Island artist Donna Botten likes to paint portraits, but not of people she knows. Capturing the exact image of a person to tell their story through watercolor on paper is something she does, and does well, but it’s not what keeps her coming back to the easel.
“Sometimes when I do commissions people want them to look a certain way, but what feeds my soul is to take a blank piece of paper and someone I don’t know and just go for it,” she said.
Part of going for it means teasing out the subtle play of light and dark on her subject and how that duality informs the image. She looks for expression, posture and composition, but most of all “the light has to be right. It has to be a good time of day, so you are looking at dark and light because that’s what makes it come together, dark and light,” she said.

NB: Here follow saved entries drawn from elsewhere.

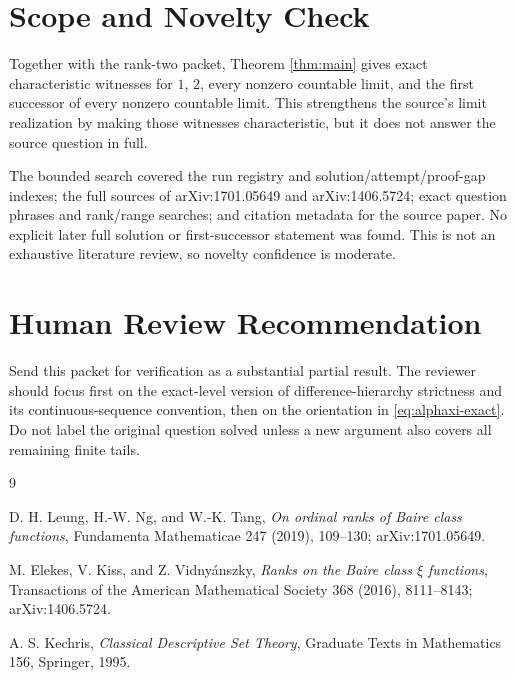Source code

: \documentclass[11pt]{article}
\begin{document}
\section*{Scope and Novelty Check}

Together with the rank-two packet, Theorem \ref{thm:main} gives exact
characteristic witnesses for $1$, $2$, every nonzero countable limit, and
the first successor of every nonzero countable limit.  This strengthens the
source's limit realization by making those witnesses characteristic, but it
does not answer the source question in full.

The bounded search covered the run registry and solution/attempt/proof-gap
indexes; the full sources of arXiv:1701.05649 and arXiv:1406.5724; exact
question phrases and rank/range searches; and citation metadata for the
source paper.  No explicit later full solution or first-successor statement
was found.  This is not an exhaustive literature review, so novelty
confidence is moderate.

\section*{Human Review Recommendation}

Send this packet for verification as a substantial partial result.  The
reviewer should focus first on the exact-level version of difference-hierarchy
strictness and its continuous-sequence convention, then on the orientation in
\eqref{eq:alphaxi-exact}.  Do not label the original question solved unless a
new argument also covers all remaining finite tails.

\begin{thebibliography}{9}

D. H. Leung, H.-W. Ng, and W.-K. Tang,
\emph{On ordinal ranks of Baire class functions},
Fundamenta Mathematicae 247 (2019), 109--130;
arXiv:1701.05649.

M. Elekes, V. Kiss, and Z. Vidny\'anszky,
\emph{Ranks on the Baire class $\xi$ functions},
Transactions of the American Mathematical Society 368 (2016), 8111--8143;
arXiv:1406.5724.

A. S. Kechris,
\emph{Classical Descriptive Set Theory},
Graduate Texts in Mathematics 156, Springer, 1995.

\end{thebibliography}
\end{document}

It’s also why the jurors for “Splash 18,” the annual book of master watercolorists, chose Botten’s portrait, “Spectator,” for publication in this year’s edition — “Splash 18: Celebrating Light and Dark.”

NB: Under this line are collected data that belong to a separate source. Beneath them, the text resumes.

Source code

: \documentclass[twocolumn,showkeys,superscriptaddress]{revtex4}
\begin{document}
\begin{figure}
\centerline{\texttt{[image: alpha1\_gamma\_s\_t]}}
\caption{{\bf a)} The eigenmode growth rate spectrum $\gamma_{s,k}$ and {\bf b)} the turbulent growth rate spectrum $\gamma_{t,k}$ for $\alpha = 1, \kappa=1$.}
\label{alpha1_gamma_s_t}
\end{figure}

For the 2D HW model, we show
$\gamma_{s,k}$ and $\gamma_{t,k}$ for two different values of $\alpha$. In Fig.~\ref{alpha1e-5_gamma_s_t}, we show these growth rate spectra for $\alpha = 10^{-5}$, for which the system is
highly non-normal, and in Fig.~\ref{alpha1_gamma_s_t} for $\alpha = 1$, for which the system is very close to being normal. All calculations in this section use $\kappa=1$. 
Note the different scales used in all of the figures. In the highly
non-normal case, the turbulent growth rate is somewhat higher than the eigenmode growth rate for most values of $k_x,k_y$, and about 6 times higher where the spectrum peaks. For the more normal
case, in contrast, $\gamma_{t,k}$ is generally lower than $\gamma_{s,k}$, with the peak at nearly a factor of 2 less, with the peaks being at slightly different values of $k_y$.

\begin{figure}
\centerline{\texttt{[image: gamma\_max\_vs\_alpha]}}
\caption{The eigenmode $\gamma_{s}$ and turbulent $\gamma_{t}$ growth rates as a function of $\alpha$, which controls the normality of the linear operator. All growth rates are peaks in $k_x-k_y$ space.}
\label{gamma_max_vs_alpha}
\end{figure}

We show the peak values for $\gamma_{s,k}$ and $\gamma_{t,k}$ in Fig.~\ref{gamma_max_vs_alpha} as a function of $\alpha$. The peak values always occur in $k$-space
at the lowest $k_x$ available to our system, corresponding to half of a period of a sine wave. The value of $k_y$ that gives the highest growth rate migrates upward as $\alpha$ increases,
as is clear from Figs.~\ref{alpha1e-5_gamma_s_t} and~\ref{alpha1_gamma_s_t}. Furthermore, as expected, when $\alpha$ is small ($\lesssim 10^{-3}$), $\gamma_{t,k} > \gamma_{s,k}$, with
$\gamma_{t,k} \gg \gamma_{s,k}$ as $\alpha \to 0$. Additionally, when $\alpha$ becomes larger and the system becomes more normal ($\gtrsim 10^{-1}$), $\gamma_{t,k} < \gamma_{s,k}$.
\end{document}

“Spectator” is an apt title for Botten’s watercolor as the painting’s subject is of a spectator at last year’s Northwest Regional Dressage competition that Botten attended to watch her daughter compete. While everyone was gawking at the $90,000 to $100,000 horses, Botten’s eye was drawn to the shadows and light on the face of someone she didn’t know.
“The woman was standing with a group of people,” she said. “You can see the horses reflected in her glasses. I was snapping away, and when I got back home, I went through the photos. Out of all of the pictures I took, this was it.”
Unlike her more technical paintings of tractors and cars — in which she approaches the image like “piecing a puzzle together” by taking one aspect and working on it before moving on to another — the portraits are done in washes and more quickly.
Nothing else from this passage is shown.